The Telecommunications Act of 1996 was supposed to lead to many phone companies competing to provide phone services as well as Internet services. It envisioned Internet start-ups offering phone services. But the telephone companies proceeded to consolidate, not compete, while thousands of Internet providers were driven out of business. Thanks to the chipping away of the Act by the FCC and sheer lack of implementation, customers have been stuck with a duopoly that offers inferior and expensive products. The FCC must re-introduce the best part of the Act, reopening the telecommunications industry and lowering prices for all customers.  

There are also those who believe that opening up the wireless networks and/or providing more spectrum will act as work-around to the broadband infrastructure problems. In a previous article, I outlined how AT&T and other huge companies had been able to game the regulatory system and save billions on the spectrum auctions by qualifying as “very small businesses.” We don’t believe that wireless is a substitution for essential, open, ubiquitious, infrastructure 

The current wave of telecom bills in Congress are small steps in attempting to fix major problems. They’re inadequate in that no one bill actually calls for an accounting of the money collected for broadband or reopening of the networks that were closed by the FCC’s bad decisions.

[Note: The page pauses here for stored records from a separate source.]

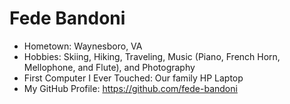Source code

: # Fede Bandoni

- Hometown: Waynesboro, VA
- Hobbies: Skiing, Hiking, Traveling, Music (Piano, French Horn, Mellophone, and Flute), and Photography
- First Computer I Ever Touched: Our family HP Laptop
- My GitHub Profile: https://github.com/fede-bandoni
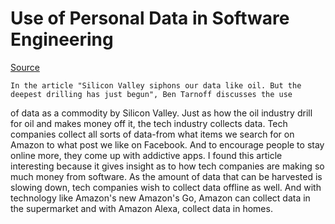 

# Use of Personal Data in Software Engineering

[Source](https://www.theguardian.com/world/2017/aug/23/silicon-valley-big-data-extraction-amazon-whole-foods-facebook)

	In the article "Silicon Valley siphons our data like oil. But the deepest drilling has just begun", Ben Tarnoff discusses the use
of data as a commodity by Silicon Valley. Just as how the oil industry drill for oil and makes money off it, the tech industry collects data. Tech companies collect all sorts of data-from what items we search for on Amazon to what post we like on Facebook. And to encourage people to stay online more, they come up with addictive apps. I found this article interesting because it gives insight as to how tech companies are making so much money from software. As the amount of data that can be harvested is slowing down, tech companies wish to collect data offline as well. And with technology like Amazon's new Amazon's Go, Amazon can collect data in the supermarket and with Amazon Alexa, collect data in homes.

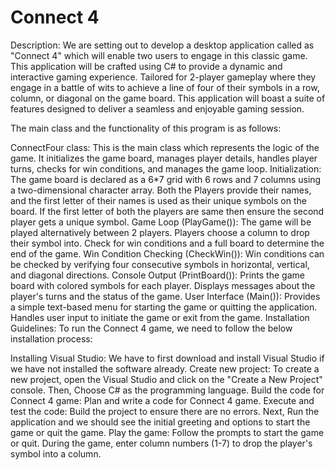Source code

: # Connect 4

Description: We are setting out to develop a desktop application called as "Connect 4" which will enable two users to engage in this classic game. This application will be crafted using C# to provide a dynamic and interactive gaming experience. Tailored for 2-player gameplay where they engage in a battle of wits to achieve a line of four of their symbols in a row, column, or diagonal on the game board. This application will boast a suite of features designed to deliver a seamless and enjoyable gaming session.

The main class and the functionality of this program is as follows:

ConnectFour class: This is the main class which represents the logic of the game. It initializes the game board, manages player details, handles player turns, checks for win conditions, and manages the game loop.
Initialization: The game board is declared as a 6*7 grid with 6 rows and 7 columns using a two-dimensional character array. Both the Players provide their names, and the first letter of their names is used as their unique symbols on the board. If the first letter of both the players are same then ensure the second player gets a unique symbol.
Game Loop (PlayGame()): The game will be played alternatively between 2 players. Players choose a column to drop their symbol into. Check for win conditions and a full board to determine the end of the game.
Win Condition Checking (CheckWin()): Win conditions can be checked by verifying four consecutive symbols in horizontal, vertical, and diagonal directions.
Console Output (PrintBoard()): Prints the game board with colored symbols for each player. Displays messages about the player's turns and the status of the game.
User Interface (Main()): Provides a simple text-based menu for starting the game or quitting the application. Handles user input to initiate the game or exit from the game.
Installation Guidelines: To run the Connect 4 game, we need to follow the below installation process:

Installing Visual Studio: We have to first download and install Visual Studio if we have not installed the software already.
Create new project: To create a new project, open the Visual Studio and click on the "Create a New Project" console. Then, Choose C# as the programming language.
Build the code for Connect 4 game: Plan and write a code for Connect 4 game.
Execute and test the code: Build the project to ensure there are no errors. Next, Run the application and we should see the initial greeting and options to start the game or quit the game.
Play the game: Follow the prompts to start the game or quit. During the game, enter column numbers (1-7) to drop the player's symbol into a column.
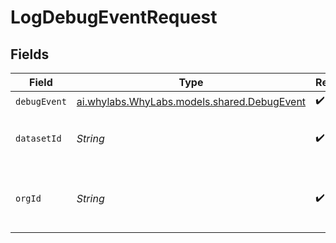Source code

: # LogDebugEventRequest


## Fields

| Field                                                                            | Type                                                                             | Required                                                                         | Description                                                                      | Example                                                                          |
| -------------------------------------------------------------------------------- | -------------------------------------------------------------------------------- | -------------------------------------------------------------------------------- | -------------------------------------------------------------------------------- | -------------------------------------------------------------------------------- |
| `debugEvent`                                                                     | [ai.whylabs.WhyLabs.models.shared.DebugEvent](../../models/shared/DebugEvent.md) | :heavy_check_mark:                                                               | N/A                                                                              |                                                                                  |
| `datasetId`                                                                      | *String*                                                                         | :heavy_check_mark:                                                               | The resource ID to log the event to                                              | model-123                                                                        |
| `orgId`                                                                          | *String*                                                                         | :heavy_check_mark:                                                               | Your company's unique organization ID                                            | org-123                                                                          |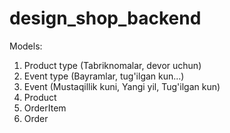 # design_shop_backend

Models:
1. Product type (Tabriknomalar, devor uchun)
2. Event type (Bayramlar, tug'ilgan kun...)
3. Event (Mustaqillik kuni, Yangi yil, Tug'ilgan kun)
4. Product 
5. OrderItem
6. Order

5: Consider breaking up AT&T and Verizon 

Congress should now consider divestiture to create open, competitive and fast new utilities instead of being dependent on companies that have failed to properly upgrade the local utility. Final divestiture would make most of the current concerns such as Net Neutrality moot by removing their root cause -- vertical integration of products and monopoly controls.

At the time of its 1984 break-up, AT&T was the premier telecom firm in the world. It had the largest portfolio of patents and drove the nation’s post-World War II technology boom. Today, America’s telecommunications system resembles that of a developing nation. President Obama and Congress should lead America’s effort to regain its predominance in the world, encourage innovation and bring 21st century services to all Americans.